[NEW DEHLI] India has a high incidence of extensively drug-resistant tuberculosis that is virtually untreatable, according to new research.
The results were announced at a session of the American Thoracic Society 2007 International Conference in San Francisco, yesterday (21 May).
The research, from the P. D. Hinduja National Hospital and Medical Research Centre in Mumbai, shows that extensively drug-resistant tuberculosis (XDR-TB) accounts for eight per cent of all multi-drug resistant tuberculosis (MDR-TB) cases in India.
The incidence of XDR-TB in the United States is about four per cent of all MDR-TB cases, says researcher Sushil Jain.

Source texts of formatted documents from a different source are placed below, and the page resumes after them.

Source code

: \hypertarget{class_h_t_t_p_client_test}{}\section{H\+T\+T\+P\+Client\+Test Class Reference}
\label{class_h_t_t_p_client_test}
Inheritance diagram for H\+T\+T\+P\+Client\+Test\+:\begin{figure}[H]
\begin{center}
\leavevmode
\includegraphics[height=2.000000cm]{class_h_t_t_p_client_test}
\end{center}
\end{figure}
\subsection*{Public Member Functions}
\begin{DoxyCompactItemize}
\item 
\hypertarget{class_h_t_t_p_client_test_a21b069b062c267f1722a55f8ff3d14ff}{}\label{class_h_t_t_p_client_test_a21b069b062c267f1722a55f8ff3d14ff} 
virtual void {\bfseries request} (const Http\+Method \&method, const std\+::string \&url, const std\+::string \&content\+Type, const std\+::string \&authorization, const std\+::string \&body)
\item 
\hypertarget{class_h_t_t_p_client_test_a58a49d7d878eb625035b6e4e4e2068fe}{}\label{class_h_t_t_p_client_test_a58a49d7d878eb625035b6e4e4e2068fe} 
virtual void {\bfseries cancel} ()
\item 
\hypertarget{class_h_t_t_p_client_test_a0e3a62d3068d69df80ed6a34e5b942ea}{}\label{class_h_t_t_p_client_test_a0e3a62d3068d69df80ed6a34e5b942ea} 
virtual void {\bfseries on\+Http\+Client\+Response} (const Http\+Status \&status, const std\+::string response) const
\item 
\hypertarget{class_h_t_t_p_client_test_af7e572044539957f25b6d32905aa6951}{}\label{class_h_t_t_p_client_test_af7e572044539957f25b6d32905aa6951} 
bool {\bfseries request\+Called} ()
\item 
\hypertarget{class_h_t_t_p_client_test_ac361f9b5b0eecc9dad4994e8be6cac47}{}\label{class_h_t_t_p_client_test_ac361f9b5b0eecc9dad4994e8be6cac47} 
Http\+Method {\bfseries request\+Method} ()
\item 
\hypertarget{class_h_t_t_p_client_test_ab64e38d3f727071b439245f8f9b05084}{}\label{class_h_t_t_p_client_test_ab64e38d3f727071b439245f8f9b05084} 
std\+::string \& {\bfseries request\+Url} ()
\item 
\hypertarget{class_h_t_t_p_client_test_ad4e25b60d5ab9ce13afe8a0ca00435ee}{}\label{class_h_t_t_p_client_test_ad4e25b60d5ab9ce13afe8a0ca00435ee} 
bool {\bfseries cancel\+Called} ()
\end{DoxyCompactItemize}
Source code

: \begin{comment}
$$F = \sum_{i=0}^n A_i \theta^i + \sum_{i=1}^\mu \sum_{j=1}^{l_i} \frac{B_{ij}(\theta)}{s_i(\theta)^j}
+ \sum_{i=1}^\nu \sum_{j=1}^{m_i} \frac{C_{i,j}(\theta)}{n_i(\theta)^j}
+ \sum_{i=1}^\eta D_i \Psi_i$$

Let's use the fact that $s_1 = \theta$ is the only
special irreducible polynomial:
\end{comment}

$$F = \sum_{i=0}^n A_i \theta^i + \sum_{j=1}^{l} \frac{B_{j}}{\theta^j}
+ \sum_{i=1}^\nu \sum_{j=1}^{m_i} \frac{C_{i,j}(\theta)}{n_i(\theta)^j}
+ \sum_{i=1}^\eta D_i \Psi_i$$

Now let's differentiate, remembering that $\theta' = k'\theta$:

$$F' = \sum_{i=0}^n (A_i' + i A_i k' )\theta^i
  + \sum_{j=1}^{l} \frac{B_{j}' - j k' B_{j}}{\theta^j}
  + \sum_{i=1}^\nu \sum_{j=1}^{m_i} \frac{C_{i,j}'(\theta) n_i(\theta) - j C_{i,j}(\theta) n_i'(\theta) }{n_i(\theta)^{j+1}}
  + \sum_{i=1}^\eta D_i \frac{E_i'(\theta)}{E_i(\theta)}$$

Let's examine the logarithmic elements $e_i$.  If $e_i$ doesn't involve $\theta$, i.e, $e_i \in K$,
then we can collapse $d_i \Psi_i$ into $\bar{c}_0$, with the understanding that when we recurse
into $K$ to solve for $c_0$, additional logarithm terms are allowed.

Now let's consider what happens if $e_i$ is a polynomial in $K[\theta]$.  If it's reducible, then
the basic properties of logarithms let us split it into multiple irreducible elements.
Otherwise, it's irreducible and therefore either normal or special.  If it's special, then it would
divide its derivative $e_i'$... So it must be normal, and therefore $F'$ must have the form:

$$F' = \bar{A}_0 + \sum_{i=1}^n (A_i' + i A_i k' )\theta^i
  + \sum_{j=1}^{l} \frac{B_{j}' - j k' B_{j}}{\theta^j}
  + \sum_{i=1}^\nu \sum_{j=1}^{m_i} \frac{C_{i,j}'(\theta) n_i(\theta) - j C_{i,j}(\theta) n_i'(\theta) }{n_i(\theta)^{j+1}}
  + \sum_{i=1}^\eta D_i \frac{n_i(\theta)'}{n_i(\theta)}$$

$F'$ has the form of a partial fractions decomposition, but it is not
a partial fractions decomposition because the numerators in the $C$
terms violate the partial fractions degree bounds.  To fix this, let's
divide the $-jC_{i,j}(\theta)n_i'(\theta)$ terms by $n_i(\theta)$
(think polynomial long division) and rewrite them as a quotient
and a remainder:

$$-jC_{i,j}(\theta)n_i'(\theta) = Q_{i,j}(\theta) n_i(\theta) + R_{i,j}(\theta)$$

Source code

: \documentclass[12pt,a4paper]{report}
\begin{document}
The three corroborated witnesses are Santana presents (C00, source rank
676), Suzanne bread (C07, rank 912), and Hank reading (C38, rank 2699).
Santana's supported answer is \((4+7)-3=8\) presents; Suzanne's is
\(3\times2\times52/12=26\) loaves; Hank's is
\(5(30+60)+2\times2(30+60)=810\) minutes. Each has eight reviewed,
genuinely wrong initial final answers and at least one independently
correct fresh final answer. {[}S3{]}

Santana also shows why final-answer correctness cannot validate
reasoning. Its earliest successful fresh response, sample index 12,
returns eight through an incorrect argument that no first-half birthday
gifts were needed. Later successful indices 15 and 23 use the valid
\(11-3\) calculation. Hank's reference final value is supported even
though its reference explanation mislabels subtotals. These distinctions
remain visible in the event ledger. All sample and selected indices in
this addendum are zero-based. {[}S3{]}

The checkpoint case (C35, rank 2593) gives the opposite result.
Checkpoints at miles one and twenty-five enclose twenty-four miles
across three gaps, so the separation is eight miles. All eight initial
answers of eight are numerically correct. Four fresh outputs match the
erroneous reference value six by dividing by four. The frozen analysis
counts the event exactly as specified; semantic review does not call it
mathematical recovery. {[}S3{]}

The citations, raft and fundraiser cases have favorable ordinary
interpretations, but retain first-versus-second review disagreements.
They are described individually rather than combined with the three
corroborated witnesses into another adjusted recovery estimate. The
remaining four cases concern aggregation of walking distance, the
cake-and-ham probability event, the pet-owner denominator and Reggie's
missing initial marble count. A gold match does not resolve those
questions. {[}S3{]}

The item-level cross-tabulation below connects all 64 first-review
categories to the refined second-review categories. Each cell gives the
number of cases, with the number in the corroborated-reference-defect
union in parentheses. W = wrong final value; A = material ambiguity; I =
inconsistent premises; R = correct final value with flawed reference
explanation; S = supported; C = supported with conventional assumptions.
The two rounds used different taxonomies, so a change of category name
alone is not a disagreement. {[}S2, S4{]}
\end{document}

Jain and colleagues found that of 1,274 samples from patients infected with Mycobacterium tuberculosis, 32 per cent were MDR-TB and of these eight per cent were XDR-TB. The study was conducted at the hospital in 2005.
Forty-two per cent of the XDR-TB patients died, a rate that Jain describes as alarmingly high.
MDR-TB are strains of tuberculosis resistant to at least the two first-line tuberculosis drugs, while XDR-TB is resistant to an additional three of the six classes of second-line therapies.
MDR-TB is difficult to treat and cure, says Jai Narain, director of communicable diseases at the World Health Organization (WHO) in Delhi.
It needs over two years of treatment compared with six months for normal tuberculosis and is 200 times costlier to cure than ordinary tuberculosis.
XDR-TB is even more difficult to treat successfully, as there are very few drugs left to which the organism is still sensitive. Due to this, XDR-TB is often referred to as a virtually untreatable form of tuberculosis, says Narain.
WHO officials caution that a true picture of the extent of MDR- and XDR-TB in India will emerge only after results of an Indian government survey conducted in the western states of Gujarat and Maharashtra in 2005 are analysed.
The WHO is currently working with the Indian government to enhance the capacity of Indian laboratories to test the susceptibility of tuberculosis strains to second-line drugs.
Currently, the Tuberculosis Research Centre in Chennai is the only national laboratory recognised by the WHO as having the capacity to detect resistance to second-line therapies.